» **Exercise description**
All the lines below should appear again unchanged, though their pictures should not.

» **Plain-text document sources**
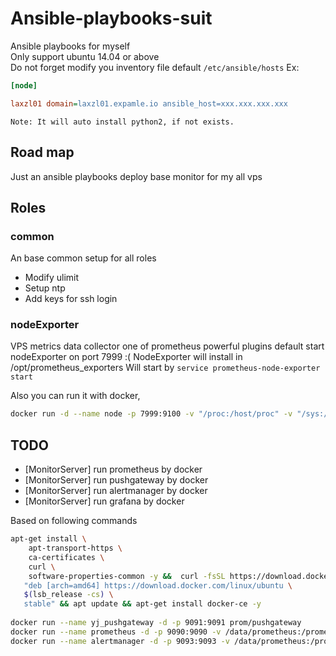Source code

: # Ansible-playbooks-suit
Ansible playbooks for myself  
Only support ubuntu 14.04 or above  
Do not forget modify you inventory file default `/etc/ansible/hosts`
Ex:
```ini
[node]

laxzl01 domain=laxzl01.expamle.io ansible_host=xxx.xxx.xxx.xxx
```

`Note: It will auto install python2, if not exists.`




## Road map
Just an ansible playbooks deploy base monitor for my all vps



## Roles

### common
An base common setup for all roles
- Modify ulimit
- Setup ntp
- Add keys for ssh login

### nodeExporter
VPS metrics data collector one of prometheus powerful plugins
default start nodeExporter on port 7999 :(
NodeExporter will install in /opt/prometheus_exporters
Will start by `service prometheus-node-exporter start`



Also you can run it with docker,
```bash
docker run -d --name node -p 7999:9100 -v "/proc:/host/proc" -v "/sys:/host/sys" -v "/:/rootfs"  prom/node-exporter --path.procfs /host/proc --path.sysfs /host/proc --collector.filesystem.ignored-mount-points "^/(sys|proc|dev|host|etc)($|/)" 
```


## TODO
- [MonitorServer] run prometheus by docker
- [MonitorServer] run pushgateway by docker
- [MonitorServer] run alertmanager by docker
- [MonitorServer] run grafana by docker 

Based on following commands

```bash
apt-get install \
    apt-transport-https \
    ca-certificates \
    curl \
    software-properties-common -y &&  curl -fsSL https://download.docker.com/linux/ubuntu/gpg | sudo apt-key add - && apt-key fingerprint 0EBFCD88 && add-apt-repository \
   "deb [arch=amd64] https://download.docker.com/linux/ubuntu \
   $(lsb_release -cs) \
   stable" && apt update && apt-get install docker-ce -y
   
docker run --name yj_pushgateway -d -p 9091:9091 prom/pushgateway
docker run --name prometheus -d -p 9090:9090 -v /data/prometheus:/prometheus-data  prom/prometheus --config.file=/prometheus-data/config.yml
docker run --name alertmanager -d -p 9093:9093 -v /data/prometheus:/prometheus-data  prom/alertmanager --config.file=/prometheus-data/alertmanager_config.yml
```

» **Task solution**
Source code

: # Ansible-playbooks-suit
Ansible playbooks for myself  
Only support ubuntu 14.04 or above  
Do not forget modify you inventory file default `/etc/ansible/hosts`
Ex:
```ini
[node]

laxzl01 domain=laxzl01.expamle.io ansible_host=xxx.xxx.xxx.xxx
```

`Note: It will auto install python2, if not exists.`




## Road map
Just an ansible playbooks deploy base monitor for my all vps



## Roles

### common
An base common setup for all roles
- Modify ulimit
- Setup ntp
- Add keys for ssh login

### nodeExporter
VPS metrics data collector one of prometheus powerful plugins
default start nodeExporter on port 7999 :(
NodeExporter will install in /opt/prometheus_exporters
Will start by `service prometheus-node-exporter start`



Also you can run it with docker,
```bash
docker run -d --name node -p 7999:9100 -v "/proc:/host/proc" -v "/sys:/host/sys" -v "/:/rootfs"  prom/node-exporter --path.procfs /host/proc --path.sysfs /host/proc --collector.filesystem.ignored-mount-points "^/(sys|proc|dev|host|etc)($|/)" 
```


## TODO
- [MonitorServer] run prometheus by docker
- [MonitorServer] run pushgateway by docker
- [MonitorServer] run alertmanager by docker
- [MonitorServer] run grafana by docker 

Based on following commands

```bash
apt-get install \
    apt-transport-https \
    ca-certificates \
    curl \
    software-properties-common -y &&  curl -fsSL https://download.docker.com/linux/ubuntu/gpg | sudo apt-key add - && apt-key fingerprint 0EBFCD88 && add-apt-repository \
   "deb [arch=amd64] https://download.docker.com/linux/ubuntu \
   $(lsb_release -cs) \
   stable" && apt update && apt-get install docker-ce -y
   
docker run --name yj_pushgateway -d -p 9091:9091 prom/pushgateway
docker run --name prometheus -d -p 9090:9090 -v /data/prometheus:/prometheus-data  prom/prometheus --config.file=/prometheus-data/config.yml
docker run --name alertmanager -d -p 9093:9093 -v /data/prometheus:/prometheus-data  prom/alertmanager --config.file=/prometheus-data/alertmanager_config.yml
```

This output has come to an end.